MGHFA {MixGHD} | R Documentation |
Mixture of generalized hyperbolic factor analyzers (MGHFA).
Description
Carries out model-based clustering and classification using the mixture of generalized hyperbolic factor analyzers.
Usage
MGHFA(data=NULL, gpar0=NULL, G=2, max.iter=100,
label =NULL ,q=2,eps=1e-2 , method="kmeans", scale=TRUE ,nr=10)
Arguments
data |
A matrix or data frame such that rows correspond to observations and columns correspond to variables. |
gpar0 |
(optional) A list containing the initial parameters of the mixture model.
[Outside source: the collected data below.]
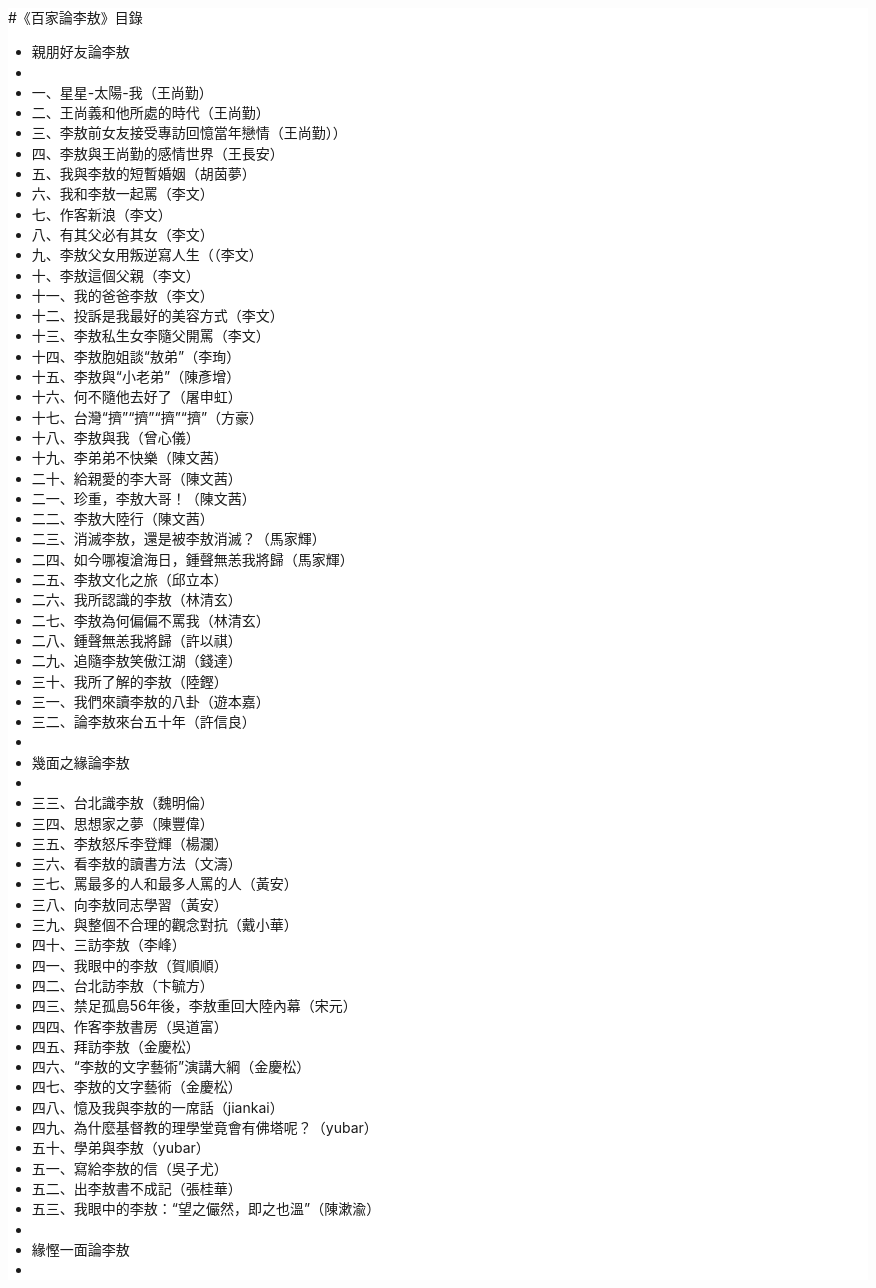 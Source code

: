 #《百家論李敖》目錄


* 親朋好友論李敖
*
* 一、星星-太陽-我（王尚勤）
* 二、王尚義和他所處的時代（王尚勤）
* 三、李敖前女友接受專訪回憶當年戀情（王尚勤））
* 四、李敖與王尚勤的感情世界（王長安）
* 五、我與李敖的短暫婚姻（胡茵夢）
* 六、我和李敖一起罵（李文）
* 七、作客新浪（李文）
* 八、有其父必有其女（李文）
* 九、李敖父女用叛逆寫人生（（李文）
* 十、李敖這個父親（李文）
* 十一、我的爸爸李敖（李文）
* 十二、投訴是我最好的美容方式（李文）
* 十三、李敖私生女李隨父開罵（李文）
* 十四、李敖胞姐談“敖弟”（李珣）
* 十五、李敖與“小老弟”（陳彥增）
* 十六、何不隨他去好了（屠申虹）
* 十七、台灣“擠”“擠”“擠”“擠”（方豪）
* 十八、李敖與我（曾心儀）
* 十九、李弟弟不快樂（陳文茜）
* 二十、給親愛的李大哥（陳文茜）
* 二一、珍重，李敖大哥！（陳文茜）
* 二二、李敖大陸行（陳文茜）
* 二三、消滅李敖，還是被李敖消滅？（馬家輝）
* 二四、如今哪複滄海日，鍾聲無恙我將歸（馬家輝）
* 二五、李敖文化之旅（邱立本）
* 二六、我所認識的李敖（林清玄）
* 二七、李敖為何偏偏不罵我（林清玄）
* 二八、鍾聲無恙我將歸（許以祺）
* 二九、追隨李敖笑傲江湖（錢達）
* 三十、我所了解的李敖（陸鏗）
* 三一、我們來讀李敖的八卦（遊本嘉）
* 三二、論李敖來台五十年（許信良）
*
* 幾面之緣論李敖
*
* 三三、台北識李敖（魏明倫）
* 三四、思想家之夢（陳豐偉）
* 三五、李敖怒斥李登輝（楊瀾）
* 三六、看李敖的讀書方法（文濤）
* 三七、罵最多的人和最多人罵的人（黃安）
* 三八、向李敖同志學習（黃安）
* 三九、與整個不合理的觀念對抗（戴小華）
* 四十、三訪李敖（李峰）
* 四一、我眼中的李敖（賀順順）
* 四二、台北訪李敖（卞毓方）
* 四三、禁足孤島56年後，李敖重回大陸內幕（宋元）
* 四四、作客李敖書房（吳道富）
* 四五、拜訪李敖（金慶松）
* 四六、“李敖的文字藝術”演講大綱（金慶松）
* 四七、李敖的文字藝術（金慶松）
* 四八、憶及我與李敖的一席話（jiankai）
* 四九、為什麼基督教的理學堂竟會有佛塔呢？（yubar）
* 五十、學弟與李敖（yubar）
* 五一、寫給李敖的信（吳子尤）
* 五二、出李敖書不成記（張桂華）
* 五三、我眼中的李敖：“望之儼然，即之也溫”（陳漱渝）
*
* 緣慳一面論李敖
*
See the 'Details' section. |
G |
The range of values for the number of clusters. |
max.iter |
(optional) A numerical parameter giving the maximum number of iterations each EM algorithm is allowed to use. |
label |
( optional) A n dimensional vector, if label[i]=k then observation i belongs to group k, If label[i]=0 then observation i has no known group, if NULL then the data has no known groups. |
q |
The range of values for the number of factors. |
eps |
(optional) A number specifying the epsilon value for the convergence criteria used in the EM algorithms. For each algorithm, the criterion is based on the difference between the log-likelihood at an iteration and an asymptotic estimate of the log-likelihood at that iteration. This asymptotic estimate is based on the Aitken acceleration. |
method |
( optional) A string indicating the initialization criterion, if not specified kmeans clustering is used. Alternative methods are: hierarchical "hierarchical" and model based "modelBased" clustering |
scale |
( optional) A logical value indicating whether or not the data should be scaled, true by default. |
nr |
( optional) A number indicating the number of starting value when random is used, 10 by default. |
Details
The arguments gpar0, if specified, is a list structure containing at least one p dimensional vector mu, alpha and phi, a pxp matrix gamma, a 2 dimensional vector cpl containing omega and lambda.
Value
A S4 object of class MixGHD with slots:
Index |
Bayesian information criterion value for each combination of G and q. |
BIC |
Bayesian information criterion. |
gpar |
A list of the model parameters. |
loglik |
The log-likelihood values. |
map |
A vector of integers indicating the maximum a posteriori classifications for the best model. |
z |
A matrix giving the raw values upon which map is based. |
Author(s)
Cristina Tortora, Aisha ElSherbiny, Ryan P. Browne, Brian C. Franczak, and Paul D. McNicholas. Maintainer: Cristina Tortora <cristina.tortora@sjsu.edu>
References
C.Tortora, P.D. McNicholas, and R.P. Browne (2016). Mixtures of Generalized Hyperbolic Factor Analyzers. Advanced in data analysis and classification 10(4) p.423-440.\ C. Tortora, R. P. Browne, A. ElSherbiny, B. C. Franczak, and P. D. McNicholas (2021). Model-Based Clustering, Classification, and Discriminant Analysis using the Generalized Hyperbolic Distribution: MixGHD R package, Journal of Statistical Software 98(3) 1–24, <doi:10.18637/jss.v098.i03>.
Examples
## Classification
#70% belong to the training set
data(sonar)
label=sonar[,61]
set.seed(4)
a=round(runif(62)*207+1)
label[a]=0
##model estimation
model=MGHFA(data=sonar[,1:60], G=2, max.iter=25 ,q=2,label=label)
#result
table(model@map,sonar[,61])
summary(model)